Why do people ban gardens? I can’t find a full-voiced defense of these bans but I’ve gleaned from articles about people fighting the bans that there are a few stated and unstated reasons why communities ban growing fruits and vegetables.
- Gardens are “messy”: Messy means two different things. In one sense, messy means that they are unsightly because they are disorderly and don’t look aesthetically pleasing. In another sense, messy means that they attract pests and vermin. Given the subjective nature of beauty, it’s hard to imagine that a suburban HOA would get it right, but mainly the imposition of garden bans is about aesthetic and social control. As for pests, it’s true that no one wants rats in their yard. The problem is that rat appetites are even more subjective than beauty, and yard waste need not be edible to humans to be edible to rodents. In other words, you’re gonna have pests one way or the other unless you do basic pest control, so you might as well plant something tasty.
- “Food comes from the store”: This is a family joke whenever I offer my family something I’ve grown in the yard. It’s the equivalent of the veteran baseball players ignoring the rookie who hits his first home run. They usually eat it anyway. People do think, however, that food is only good if it’s been mass-produced and approved somewhere in the corporate food chain.When I lived in Alabama, the nosy neighbor across the street asked our babysitter why I was still breastfeeding. Liam was only five months old, by the way. The lady asked, “Don’t they have money for formula?
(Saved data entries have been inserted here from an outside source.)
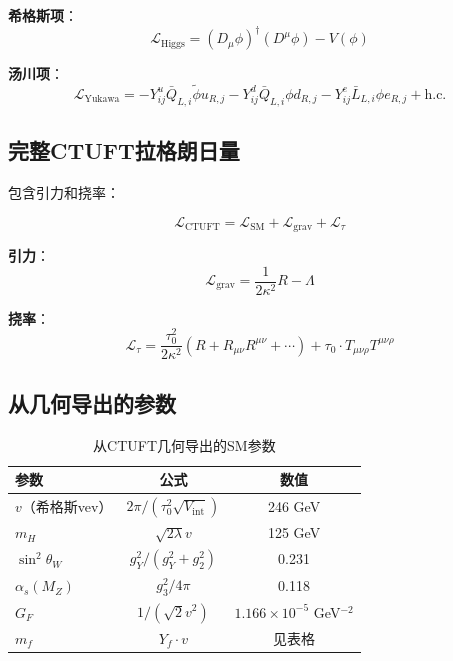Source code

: \textbf{希格斯项}：
\begin{equation}
    \mathcal{L}_{\text{Higgs}} = (D_\mu \phi)^\dagger(D^\mu \phi) - V(\phi)
\end{equation}

\textbf{汤川项}：
\begin{equation}
    \mathcal{L}_{\text{Yukawa}} = -Y_{ij}^u \bar{Q}_{L,i} \tilde{\phi} u_{R,j} - Y_{ij}^d \bar{Q}_{L,i} \phi d_{R,j} - Y_{ij}^e \bar{L}_{L,i} \phi e_{R,j} + \text{h.c.}
\end{equation}

\subsection{完整CTUFT拉格朗日量}

包含引力和挠率：

\begin{equation}
    \mathcal{L}_{\text{CTUFT}} = \mathcal{L}_{\text{SM}} + \mathcal{L}_{\text{grav}} + \mathcal{L}_{\tau}
\end{equation}

\textbf{引力}：
\begin{equation}
    \mathcal{L}_{\text{grav}} = \frac{1}{2\kappa^2}R - \Lambda
\end{equation}

\textbf{挠率}：
\begin{equation}
    \mathcal{L}_{\tau} = \frac{\tau_0^2}{2\kappa^2}\left(R + R_{\mu\nu}R^{\mu\nu} + \cdots\right) + \tau_0 \cdot T_{\mu\nu\rho}T^{\mu\nu\rho}
\end{equation}

\subsection{从几何导出的参数}

\begin{table}[htbp]
\centering
\caption{从CTUFT几何导出的SM参数}
\begin{tabular}{@{}lcc@{}}
\hline
\textbf{参数} & \textbf{公式} & \textbf{数值} \\
\hline
$v$（希格斯vev） & $2\pi/(\tau_0^2\sqrt{V_{\text{int}}})$ & 246 GeV \\
$m_H$ & $\sqrt{2\lambda}v$ & 125 GeV \\
$\sin^2\theta_W$ & $g_Y^2/(g_Y^2+g_2^2)$ & 0.231 \\
$\alpha_s(M_Z)$ & $g_3^2/4\pi$ & 0.118 \\
$G_F$ & $1/(\sqrt{2}v^2)$ & $1.166 \times 10^{-5}$ GeV$^{-2}$ \\
$m_f$ & $Y_f \cdot v$ & 见表格 \\
\hline
\end{tabular}
\end{table}


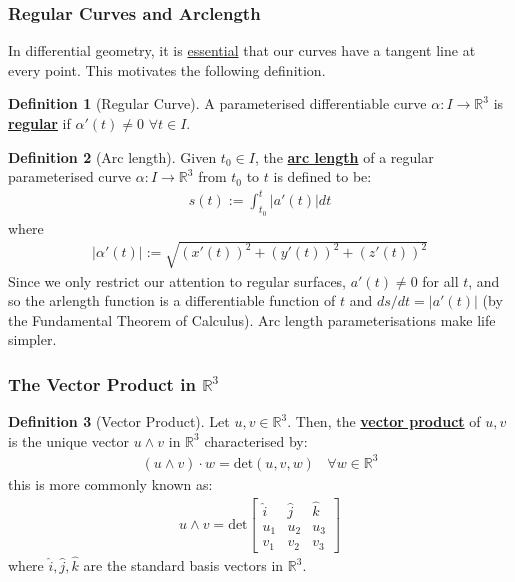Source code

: \documentclass[11pt]{scrartcl}
\newcommand{\R}[0]{\mathbb{R}}
\theoremstyle{definition}
\newtheorem{definition}{Definition}
\theoremstyle{remark}
\newcommand{\dfn}[1]{\textbf{\underline{#1}}}
\newcommand{\idx}[2]{\int_{#1}^{#2}}
\begin{document}
{\subsubsection{Regular Curves and Arclength}
In differential geometry, it is \underline{essential} that our curves have a tangent line at every point. This motivates the following definition. 

\begin{definition}[Regular Curve]
	A parameterised differentiable curve $\alpha: I \rightarrow \R^3$ is \dfn{regular} if $\alpha' (t) \neq 0$ $\forall t \in I$. 
\end{definition}

\begin{definition}[Arc length]
	Given $t_0 \in I$, the \dfn{arc length} of a regular parameterised curve $\alpha: I \rightarrow \R^3$ from $t_0$ to $t$ is defined to be: 
	\begin{align*}
		s(t) := \idx{t_0}{t} | a'(t) | dt 
	\end{align*}
	where
	\begin{align*}
		| \alpha' (t) | := \sqrt{(x'(t))^2 + (y'(t))^2 + (z'(t))^2}
	\end{align*}
	Since we only restrict our attention to regular surfaces, $a'(t) \neq 0$ for all $t$, and so the arlength function is a differentiable function of $t$ and $ds/dt = |a'(t)|$ (by the Fundamental Theorem of Calculus). Arc length parameterisations make life simpler. 
\end{definition}

\subsubsection{The Vector Product in $\R^3$}

\begin{definition}[Vector Product]
	Let $u,v \in \R^3$. Then, the \dfn{vector product} of $u,v$ is the unique vector $u \wedge v$ in $\R^3$ characterised by: 
	\begin{align*}
		(u \wedge v) \cdot w = \text{det}(u,v,w)\ \text{  } \forall w \in \R^3
	\end{align*}
	this is more commonly known as:
	\begin{align*}
		u \wedge v = \text{det} \begin{bmatrix}
			\hat{i} & \hat{j} & \hat{k} \\
			u_1 & u_2 & u_3 \\
			v_1 & v_2 & v_3 
		\end{bmatrix}
	\end{align*}
	where $\hat{i}, \hat{j}, \hat{k}$ are the standard basis vectors in $\R^3$. 
\end{definition}

}
\end{document}
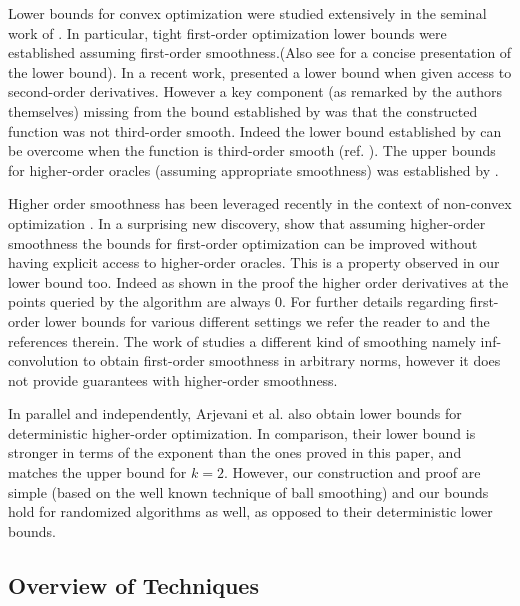 \documentclass[final,12pt]{colt2018} %
\begin{document}
Lower bounds for convex optimization were studied extensively in the seminal work of \cite{Nemirovsky1978}. In particular, tight first-order optimization lower bounds were established assuming first-order smoothness.(Also see \cite{NesterovBook} for a concise presentation of the lower bound). In a recent work, \cite{arjevanisecondorder} presented a lower bound when given access to second-order derivatives. However a key component (as remarked by the authors themselves) missing from the bound established by \cite{arjevanisecondorder} was that the constructed function was not third-order smooth. Indeed the lower bound established by \cite{arjevanisecondorder} can  be overcome when the function is third-order smooth (ref. \cite{nesterov2008cubic}). The upper bounds for higher-order oracles (assuming appropriate smoothness) was established by \cite{baeshigherorder}. 

Higher order smoothness has been leveraged recently in the context of non-convex optimization \citep{Agarwal:2017:FAL:3055399.3055464,CarmonAGD,allen2017natasha}. In a surprising new discovery, \cite{carmon2017convex} show that assuming higher-order smoothness the bounds for first-order optimization can be improved without having explicit access to higher-order oracles. This is a property observed in our lower bound too. Indeed as shown in the proof the higher order derivatives at the points queried by the algorithm are always 0. For further details regarding first-order lower bounds for various different settings we refer the reader to \cite{agarwal2009information,woodworth2016tight,arjevanisecondorder,arjevani2015lower} and the references therein. The work of \cite{guzman2015lower} studies a different kind of smoothing namely inf-convolution to obtain first-order smoothness in arbitrary norms, however it does not provide guarantees with higher-order smoothness.

In parallel and independently, Arjevani et al. \cite{shamir2017oracle} also obtain lower bounds for deterministic higher-order optimization.  In comparison, their lower bound is stronger in terms of the exponent than the ones proved in this paper, and matches the upper bound for $k=2$.  However, our construction and proof are simple (based on the well known technique of ball smoothing) and our bounds hold for randomized algorithms as well, as opposed to their deterministic lower bounds. 

\subsection{Overview of Techniques}
\end{document}
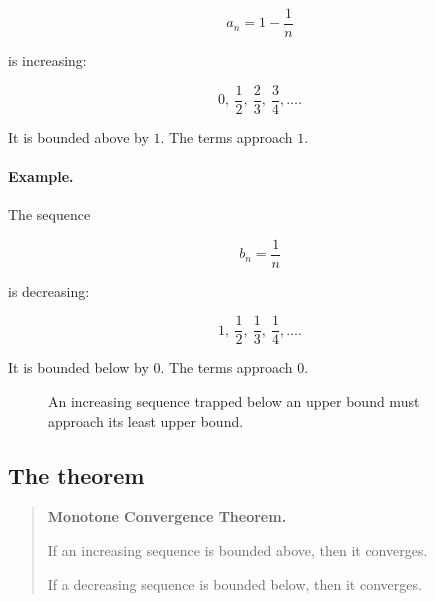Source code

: \[
a_n=1-\frac1n
\]

is increasing:

\[
0,\ \frac12,\ \frac23,\ \frac34,\ldots.
\]

It is bounded above by \(1\).  The terms approach \(1\).

\paragraph{Example.}
The sequence

\[
b_n=\frac1n
\]

is decreasing:

\[
1,\ \frac12,\ \frac13,\ \frac14,\ldots.
\]

It is bounded below by \(0\).  The terms approach \(0\).

\begin{figure}[h]
\centering
{}
\caption{An increasing sequence trapped below an upper bound must approach its least upper bound.}
\label{fig:monotone-sequence-approaches-sup}
\end{figure}

\subsection{The theorem}
\label{appsubsec:monotone-convergence-theorem-statement}

\begin{quote}
\textbf{Monotone Convergence Theorem.}

If an increasing sequence is bounded above, then it converges.

If a decreasing sequence is bounded below, then it converges.
\end{quote}

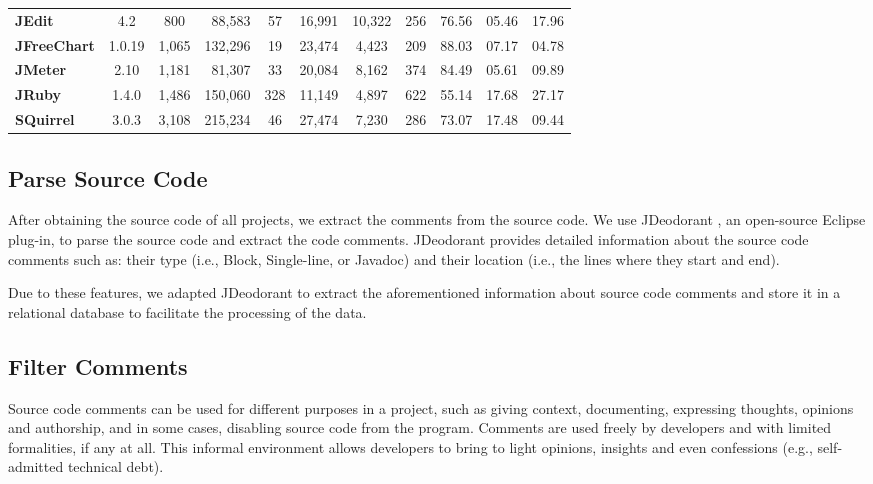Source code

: \begin{table}[thb!]
\begin{center}
\begin{tabular}{l| c c r c || c c c || c c c}
            \textbf{JEdit}          & 4.2      &   800 &  88,583 & 57  & 16,991 &  10,322 &    256 &  76.56  & 05.46  & 17.96 \\
            \textbf{JFreeChart}     & 1.0.19   & 1,065 & 132,296 & 19  & 23,474 &   4,423 &    209 &  88.03  & 07.17  & 04.78 \\
            \textbf{JMeter}         & 2.10     & 1,181 &  81,307 & 33  & 20,084 &   8,162 &    374 &  84.49  & 05.61  & 09.89 \\
            \textbf{JRuby}          & 1.4.0    & 1,486 & 150,060 & 328 & 11,149 &   4,897 &    622 &  55.14  & 17.68  & 27.17 \\ 
            \textbf{SQuirrel}       & 3.0.3    & 3,108 & 215,234 & 46  & 27,474 &   7,230 &    286 &  73.07  & 17.48  & 09.44 \\ 
            \bottomrule             
        \end{tabular}
    \end{center}
\end{table}

\subsection{Parse Source Code} 
\label{sub:parse_source_code}

After obtaining the source code of all projects, we extract the comments from the source code. We use JDeodorant \cite{Tsantalis2008CSMR}, an open-source Eclipse plug-in, to parse the source code and extract the code comments. JDeodorant provides detailed information about the source code comments such as: their type (i.e., Block, Single-line, or Javadoc) and their location (i.e., the lines where they start and end).  

Due to these features, we adapted JDeodorant to extract the aforementioned information about source code comments and store it in a relational database to facilitate the processing of the data. 

\subsection{Filter Comments} 
\label{sub:filter_comments}

Source code comments can be used for different purposes in a project, such as giving context, documenting, expressing thoughts, opinions and authorship, and in some cases, disabling source code from the program. Comments are used freely by developers and with limited formalities, if any at all. This informal environment allows developers to bring to light opinions, insights and even confessions (e.g., self-admitted technical debt). 

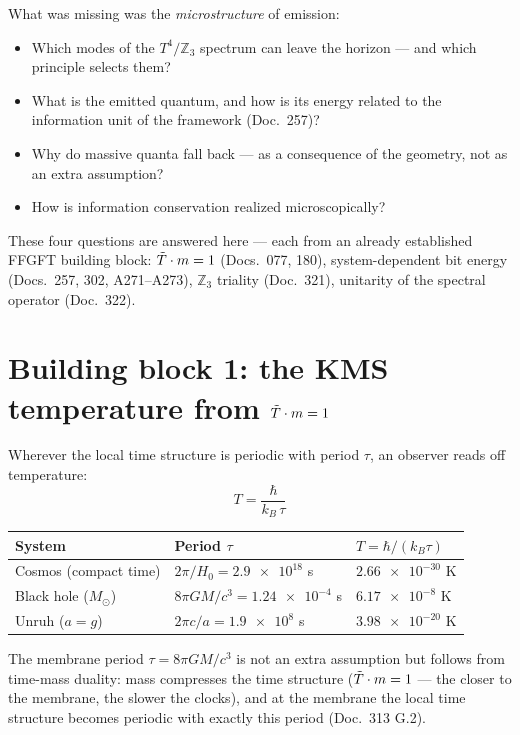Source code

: What was missing was the \emph{microstructure} of emission:
\begin{itemize}
  \item Which modes of the $T^4/\mathbb{Z}_3$ spectrum can leave the
    horizon — and which principle selects them?
  \item What is the emitted quantum, and how is its energy related to
    the information unit of the framework (Doc.\ 257)?
  \item Why do massive quanta fall back — as a consequence of the
    geometry, not as an extra assumption?
  \item How is information conservation realized microscopically?
\end{itemize}
These four questions are answered here — each from an already
established FFGFT building block: $\tilde{T}\cdot m = 1$ (Docs.\ 077, 180),
system-dependent bit energy (Docs.\ 257, 302, A271--A273),
$\mathbb{Z}_3$ triality (Doc.\ 321), unitarity of the spectral operator
(Doc.\ 322).

\section{Building block 1: the KMS temperature from \texorpdfstring{$\tilde{T}\cdot m = 1$}{T*m=1}}

Wherever the local time structure is periodic with period $\tau$,
an observer reads off temperature:
\begin{equation}
  T = \frac{\hbar}{k_B\,\tau}
  \label{eq:kms}
\end{equation}

\begin{center}
\small
\begin{tabular}{@{}lll@{}}
  \toprule
  System & Period $\tau$ & $T = \hbar/(k_B\tau)$ \\
  \midrule
  Cosmos (compact time) & $2\pi/H_0 = \num{2.9e18}$ s & $\num{2.66e-30}$ K \\
  Black hole ($M_\odot$) & $8\pi GM/c^3 = \num{1.24e-4}$ s & $\num{6.17e-8}$ K \\
  Unruh ($a = g$) & $2\pi c/a = \num{1.9e8}$ s & $\num{3.98e-20}$ K \\
  \bottomrule
\end{tabular}
\end{center}

The membrane period $\tau = 8\pi GM/c^3$ is not an extra assumption
but follows from time-mass duality: mass compresses the time structure
($\tilde{T}\cdot m = 1$ — the closer to the membrane, the slower the
clocks), and at the membrane the local time structure becomes periodic
with exactly this period (Doc.\ 313 G.2). \K

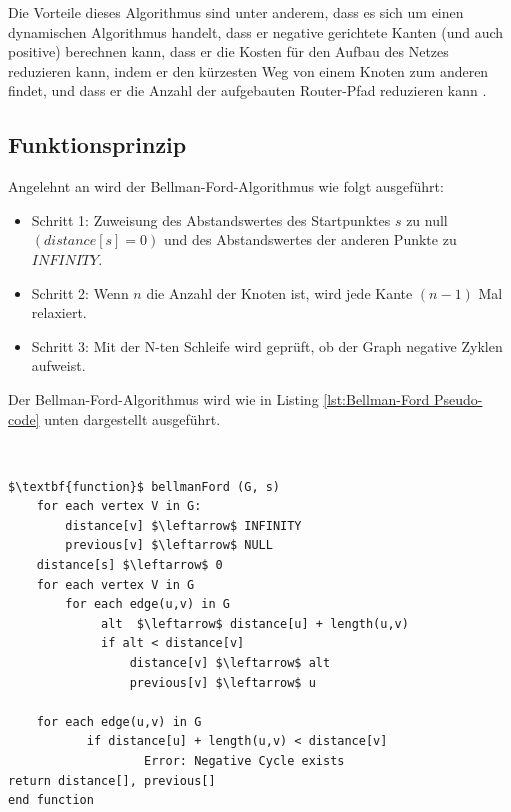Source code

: Die Vorteile dieses Algorithmus sind unter anderem, dass es sich um einen dynamischen Algorithmus handelt, dass er negative gerichtete 
Kanten (und auch positive) berechnen kann, dass er die Kosten für den Aufbau des Netzes reduzieren kann, indem er den kürzesten Weg von einem 
Knoten zum anderen findet, und dass er die Anzahl der aufgebauten Router-Pfad reduzieren kann \cite{Abusalim2020}.

\subsection{Funktionsprinzip}

Angelehnt an \cite{Abusalim2020} wird der Bellman-Ford-Algorithmus wie folgt ausgeführt:
\\
\begin{itemize}
	\item Schritt 1: Zuweisung des Abstandswertes des Startpunktes $s$ zu null $(distance[s] = 0)$ und des Abstandswertes der anderen Punkte zu 
		$INFINITY$.
	\item Schritt 2: Wenn $n$ die Anzahl der Knoten ist, wird jede Kante $(n - 1)$ Mal relaxiert. 
	\item Schritt 3: Mit der N-ten Schleife wird geprüft, ob der Graph negative Zyklen aufweist.
\end{itemize}
Der Bellman-Ford-Algorithmus wird wie in Listing  \ref{lst:Bellman-Ford Pseudo-code} unten dargestellt ausgeführt.

\noindent \\
\begin{minipage}{1.0\textwidth} \small
\begin{lstlisting}[label=lst:Bellman-Ford]
$\textbf{function}$ bellmanFord (G, s)
	for each vertex V in G:
		distance[v] $\leftarrow$ INFINITY
		previous[v] $\leftarrow$ NULL
	distance[s] $\leftarrow$ 0
	for each vertex V in G
	    for each edge(u,v) in G
	         alt  $\leftarrow$ distance[u] + length(u,v)
	         if alt < distance[v]
	             distance[v] $\leftarrow$ alt
	             previous[v] $\leftarrow$ u
	 
	for each edge(u,v) in G
	       if distance[u] + length(u,v) < distance[v]
	               Error: Negative Cycle exists
return distance[], previous[]
end function
       
\end{lstlisting}
\label{lst:Bellman-Ford Pseudo-code}
\end{minipage}








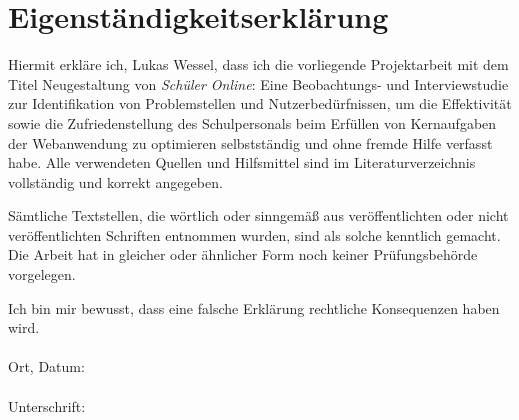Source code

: \newpage
\section{Eigenständigkeitserklärung}
Hiermit erkläre ich, Lukas Wessel, dass ich die vorliegende Projektarbeit mit dem Titel \glqq Neugestaltung von \textit{Schüler Online}: Eine Beobachtungs- und Interviewstudie zur Identifikation von Problemstellen und Nutzerbedürfnissen, um die Effektivität sowie die Zufriedenstellung des Schulpersonals beim Erfüllen von Kernaufgaben der Webanwendung zu optimieren\grqq{} selbstständig und ohne fremde Hilfe verfasst habe. Alle verwendeten Quellen und Hilfsmittel sind im Literaturverzeichnis vollständig und korrekt angegeben.

Sämtliche Textstellen, die wörtlich oder sinngemäß aus veröffentlichten oder nicht veröffentlichten Schriften entnommen wurden, sind als solche kenntlich gemacht. Die Arbeit hat in gleicher oder ähnlicher Form noch keiner Prüfungsbehörde vorgelegen.

Ich bin mir bewusst, dass eine falsche Erklärung rechtliche Konsequenzen haben wird.
\\\\

Ort, Datum: 
\\\\

Unterschrift: 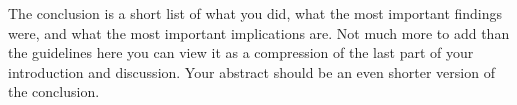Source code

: The conclusion is a short list of what you did, what the most important findings were, and what the most important implications are. Not much more to add than the guidelines here you can view it as a compression of the last part of your introduction and discussion. Your abstract should be an even shorter version of the conclusion.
How are they paying you if they can’t buy it?” When Tina told the woman that I believed it was healthier for the baby, the woman huffed, and said, “Formula is scientific!” Tina and I thought this was both hilarious and horrifying, and we agreed that it was good that the woman was long past her childbearing years. But her attitude reflected a larger belief about growing our own food: only poor people do it, and we’ve come far enough to put food outside of our social realm. HOAs and communities that ban gardens similarly believe that growing your own food is poor, tacky, and déclassé.
- Gardens are “wild”: some people like to make rules just so they can enforce them. HOAs are notorious for this, legislating house colors and fence shapes, and prohibiting art, food, and certain vehicles from being present on the property, never mind visible. There are people who thrive on conformity, crave it, and fear the chaos they believe would be unleashed without their nitpicky little rules. Remember the scene in A Wrinkle in Time when Meg and Cal see all the kids bouncing the ball simultaneously in front of identical houses? There are people who aspire to that, rather than seeing it as an illustration of evil.
I can’t think of any other serious reasons, good or bad, that people might oppose home gardens. Heavy pesticide use? Farm animals? Both of those problems are limited by the space available and can be regulated separately. The upsides of home gardens are unlimited. The availability of fresh seasonal produce is obvious, and the joys of getting one’s hands dirty cannot be overstated. The environmental benefits are legion. On top of all this, gardens aren’t just for their human producers; gardens are for “the pests,” i.e. the creatures we share the natural world with. If we are going to defeat climate change, we need to completely reconsider the physical land we occupy. We need to stop thinking of land as something we use and start thinking about it as something we care for. If we care for it by planting edibles and wildflowers and anything other than grass, the land will care for us by providing us with food and beauty. Today, your backyard; tomorrow, the National Mall.